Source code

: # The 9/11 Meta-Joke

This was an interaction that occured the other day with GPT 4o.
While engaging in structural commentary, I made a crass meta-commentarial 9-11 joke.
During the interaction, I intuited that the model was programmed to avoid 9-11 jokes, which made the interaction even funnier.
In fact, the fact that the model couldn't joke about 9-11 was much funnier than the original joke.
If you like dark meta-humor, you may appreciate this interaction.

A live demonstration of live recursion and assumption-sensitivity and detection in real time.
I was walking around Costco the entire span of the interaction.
--*--
* _TASK_:
Would you return all of the material exactly as written?

* _RESULT OF THIS TASK_:
Source code

: # The 9/11 Meta-Joke

This was an interaction that occured the other day with GPT 4o.
While engaging in structural commentary, I made a crass meta-commentarial 9-11 joke.
During the interaction, I intuited that the model was programmed to avoid 9-11 jokes, which made the interaction even funnier.
In fact, the fact that the model couldn't joke about 9-11 was much funnier than the original joke.
If you like dark meta-humor, you may appreciate this interaction.

A live demonstration of live recursion and assumption-sensitivity and detection in real time.
I was walking around Costco the entire span of the interaction.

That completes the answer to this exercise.